• **Supplied material**:
━━━━
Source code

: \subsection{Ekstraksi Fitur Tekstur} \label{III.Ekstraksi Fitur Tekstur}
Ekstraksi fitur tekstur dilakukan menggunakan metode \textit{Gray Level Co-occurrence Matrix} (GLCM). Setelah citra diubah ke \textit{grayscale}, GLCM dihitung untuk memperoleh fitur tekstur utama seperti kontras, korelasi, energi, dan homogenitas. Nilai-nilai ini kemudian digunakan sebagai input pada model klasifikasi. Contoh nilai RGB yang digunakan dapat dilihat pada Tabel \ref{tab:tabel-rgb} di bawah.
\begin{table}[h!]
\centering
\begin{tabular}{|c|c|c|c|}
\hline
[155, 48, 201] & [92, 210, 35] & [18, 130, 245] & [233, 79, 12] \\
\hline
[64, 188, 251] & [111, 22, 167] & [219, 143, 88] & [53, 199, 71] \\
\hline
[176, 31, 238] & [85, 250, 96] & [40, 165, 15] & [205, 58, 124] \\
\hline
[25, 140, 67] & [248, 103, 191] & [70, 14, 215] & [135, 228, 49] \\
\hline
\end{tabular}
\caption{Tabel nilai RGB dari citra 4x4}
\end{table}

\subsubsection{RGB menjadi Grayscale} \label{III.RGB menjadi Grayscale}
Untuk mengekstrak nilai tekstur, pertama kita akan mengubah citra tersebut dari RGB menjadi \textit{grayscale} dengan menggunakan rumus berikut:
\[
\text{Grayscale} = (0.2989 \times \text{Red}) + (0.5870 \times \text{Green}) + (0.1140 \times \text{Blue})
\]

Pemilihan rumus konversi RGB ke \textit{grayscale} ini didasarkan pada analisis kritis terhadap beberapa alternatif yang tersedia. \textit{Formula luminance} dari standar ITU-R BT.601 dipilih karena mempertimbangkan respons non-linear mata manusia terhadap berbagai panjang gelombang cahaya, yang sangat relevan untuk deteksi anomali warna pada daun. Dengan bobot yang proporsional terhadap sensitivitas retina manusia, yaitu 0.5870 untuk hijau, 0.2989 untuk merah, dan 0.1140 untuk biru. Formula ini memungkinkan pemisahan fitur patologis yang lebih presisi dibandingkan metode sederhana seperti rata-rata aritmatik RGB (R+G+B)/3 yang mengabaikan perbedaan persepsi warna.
━━━━
• **Task to complete**: Your response should consist of the full listing, repeated exactly.

• **Task result**:
Source code

: \subsection{Ekstraksi Fitur Tekstur} \label{III.Ekstraksi Fitur Tekstur}
Ekstraksi fitur tekstur dilakukan menggunakan metode \textit{Gray Level Co-occurrence Matrix} (GLCM). Setelah citra diubah ke \textit{grayscale}, GLCM dihitung untuk memperoleh fitur tekstur utama seperti kontras, korelasi, energi, dan homogenitas. Nilai-nilai ini kemudian digunakan sebagai input pada model klasifikasi. Contoh nilai RGB yang digunakan dapat dilihat pada Tabel \ref{tab:tabel-rgb} di bawah.
\begin{table}[h!]
\centering
\begin{tabular}{|c|c|c|c|}
\hline
[155, 48, 201] & [92, 210, 35] & [18, 130, 245] & [233, 79, 12] \\
\hline
[64, 188, 251] & [111, 22, 167] & [219, 143, 88] & [53, 199, 71] \\
\hline
[176, 31, 238] & [85, 250, 96] & [40, 165, 15] & [205, 58, 124] \\
\hline
[25, 140, 67] & [248, 103, 191] & [70, 14, 215] & [135, 228, 49] \\
\hline
\end{tabular}
\caption{Tabel nilai RGB dari citra 4x4}
\end{table}

\subsubsection{RGB menjadi Grayscale} \label{III.RGB menjadi Grayscale}
Untuk mengekstrak nilai tekstur, pertama kita akan mengubah citra tersebut dari RGB menjadi \textit{grayscale} dengan menggunakan rumus berikut:
\[
\text{Grayscale} = (0.2989 \times \text{Red}) + (0.5870 \times \text{Green}) + (0.1140 \times \text{Blue})
\]

Pemilihan rumus konversi RGB ke \textit{grayscale} ini didasarkan pada analisis kritis terhadap beberapa alternatif yang tersedia. \textit{Formula luminance} dari standar ITU-R BT.601 dipilih karena mempertimbangkan respons non-linear mata manusia terhadap berbagai panjang gelombang cahaya, yang sangat relevan untuk deteksi anomali warna pada daun. Dengan bobot yang proporsional terhadap sensitivitas retina manusia, yaitu 0.5870 untuk hijau, 0.2989 untuk merah, dan 0.1140 untuk biru. Formula ini memungkinkan pemisahan fitur patologis yang lebih presisi dibandingkan metode sederhana seperti rata-rata aritmatik RGB (R+G+B)/3 yang mengabaikan perbedaan persepsi warna.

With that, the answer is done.